Mackerel Fillet Sandwiches with Peppers
Healthy, because
Even smarter
Nutritional values
Mackerel has a lot of omega-3 fatty acids, which have an extremely beneficial effect on the heart and blood vessels. In long-term studies, scientists found that 30 to 100 g of mackerel per day can reduce the risk of heart attack by half.
It really doesn't get any better than this: enjoy these delicious fish sandwiches more often!
(Percentage of daily recommendation)
Calorie | 461 cal. | (22 %) | ||
Protein | 30 g | (31 %) | ||
Fat | 24 g | (21 %) | ||
Carbohydrates | 31 g | (21 %) | ||
Sugar added | 0 g | (0 %) | ||
Roughage | 12 g | (40 %) |
Vitamin A | 0.2 mg | (25 %) | ||
Vitamin D | 5 μg | (25 %) | ||
Vitamin E | 8.2 mg | (68 %) | ||
Vitamin K | 30.5 μg | (51 %) | ||
Vitamin B₁ | 0.3 mg | (30 %) | ||
Vitamin B₂ | 0.6 mg | (55 %) | ||
Niacin | 18 mg | (150 %) | ||
Vitamin B₆ | 1.6 mg | (114 %) | ||
Folate | 125 μg | (42 %) | ||
Pantothenic acid | 1 mg | (17 %) | ||
Biotin | 14.2 μg | (32 %) | ||
Vitamin B₁₂ | 11.3 μg | (377 %) | ||
Vitamin C | 265 mg | (279 %) | ||
Potassium | 1,113 mg | (28 %) | ||
Calcium | 65 mg | (7 %) | ||
Magnesium | 102 mg | (34 %) | ||
Iron | 3.6 mg | (24 %) | ||
Iodine | 69 μg | (35 %) | ||
Zinc | 1.7 mg | (21 %) | ||
Saturated fatty acids | 5.6 g | |||
Uric acid | 233 mg | |||
Cholesterol | 103 mg | |||
Complete sugar | 7 g |
Ingredients
- Ingredients
- 2 red Bell pepper
- 2 yellow Bell pepper
- 1 red onion
- 3 Tbsps olive oil
- salt
- peppers
- 18 ozs fillets of mackerel (4 mackerel fillets)
- 4 slices hearty Bread (i.e. sourdough, whole wheat)
- ¾ oz parsley (0.5 Bunch)
- 2 ozs Caper (4 Tbsp.)
Preparation steps
Halve peppers, remove seeds, wash and cut lengthwise into strips about 1/2-inch wide. Peel and halve the onion and cut into thin strips. Mix bell bell pepper and onion strips in a bowl with 2 tablespoons olive oil, season with salt and pepper.
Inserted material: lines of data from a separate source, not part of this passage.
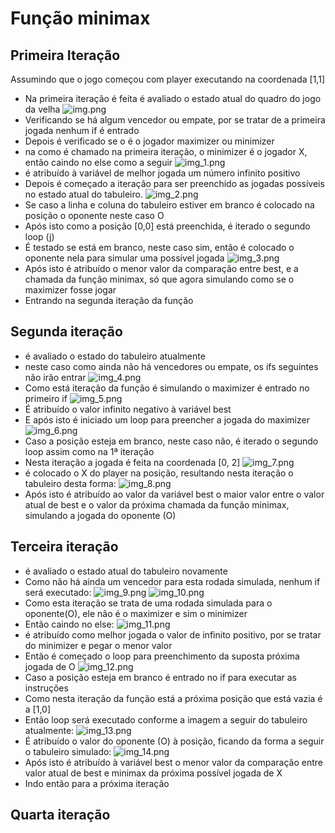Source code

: # Função minimax

## Primeira Iteração
Assumindo que o jogo começou com player executando na coordenada [1,1]

- Na primeira iteração é feita é avaliado o estado atual do quadro do jogo da velha
![img.png](img.png)
- Verificando se há algum vencedor ou empate, por se tratar de a primeira jogada nenhum if é entrado
- Depois é verificado se o é o jogador maximizer ou minimizer
- na como é chamado na primeira iteração, o minimizer é o jogador X, então caindo no else como a seguir
![img_1.png](img_1.png)
- é atribuído à variável de melhor jogada um número infinito positivo
- Depois é começado a iteração para ser preenchido as jogadas possíveis no estado atual do tabuleiro.
![img_2.png](img_2.png)
- Se caso a linha e coluna do tabuleiro estiver em branco é colocado na posição o oponente neste caso O
- Após isto como a posição [0,0] está preenchida, é iterado o segundo loop (j)
- É testado se está em branco, neste caso sim, então é colocado o oponente nela para simular uma possível jogada
![img_3.png](img_3.png)
- Após isto é atribuído o menor valor da comparação entre best, e a chamada da função minimax, só que agora simulando como se o maximizer fosse jogar
- Entrando na segunda iteração da função

## Segunda iteração
- é avaliado o estado do tabuleiro atualmente
- neste caso como ainda não há vencedores ou empate, os ifs seguintes não irão entrar
![img_4.png](img_4.png)
- Como está iteração da função é simulando o maximizer é entrado no primeiro if
![img_5.png](img_5.png)
- É atribuído o valor infinito negativo à variável best
- E após isto é iniciado um loop para preencher a jogada do maximizer
![img_6.png](img_6.png)
- Caso a posição esteja em branco, neste caso não, é iterado o segundo loop assim como na 1ª iteração
- Nesta iteração a jogada é feita na coordenada [0, 2]
![img_7.png](img_7.png)
- é colocado o X do player na posição, resultando nesta iteração o tabuleiro desta forma:
![img_8.png](img_8.png)
- Após isto é atribuído ao valor da variável best o maior valor entre o valor atual de best e o valor da próxima chamada da função minimax, simulando a jogada do oponente (O)

## Terceira iteração
- é avaliado o estado atual do tabuleiro novamente
- Como não há ainda um vencedor para esta rodada simulada, nenhum if será executado:
![img_9.png](img_9.png)
![img_10.png](img_10.png)
- Como esta iteração se trata de uma rodada simulada para o oponente(O), ele não é o maximizer e sim o minimizer
- Então caindo no else:
![img_11.png](img_11.png)
- é atribuído como melhor jogada o valor de infinito positivo, por se tratar do minimizer e pegar o menor valor
- Então é começado o loop para preenchimento da suposta próxima jogada de O
![img_12.png](img_12.png)
- Caso a posição esteja em branco é entrado no if para executar as instruções
- Como nesta iteração da função está a próxima posição que está vazia é a [1,0]
- Então loop será executado conforme a imagem a seguir do tabuleiro atualmente:
![img_13.png](img_13.png)
- É atribuído o valor do oponente (O) à posição, ficando da forma a seguir o tabuleiro simulado:
![img_14.png](img_14.png)
- Após isto é atribuído à variável best o menor valor da comparação entre valor atual de best e minimax da próxima possível jogada de X
- Indo então para a próxima iteração

## Quarta iteração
Heat a grill pan until hot. Sauté vegetables in grill pan over medium heat for about 5-7 minutes. Then season vegetables with salt and pepper, remove from pan and keep warm.
While vegetables are cooking, rinse mackerel fillets, pat dry and season with salt and pepper. Heat remaining oil in grill pan. Fry mackerel fillets about 3-5 minutes per side over medium heat. Remove from pan and let sit. Meanwhile, toast bread slices in pan over medium heat without fat for 2 minutes per side.
Wash the parsley, shake dry and pluck the leaves. Spread grilled vegetables with capers and parsley on bread slices and place mackerel fillets on top.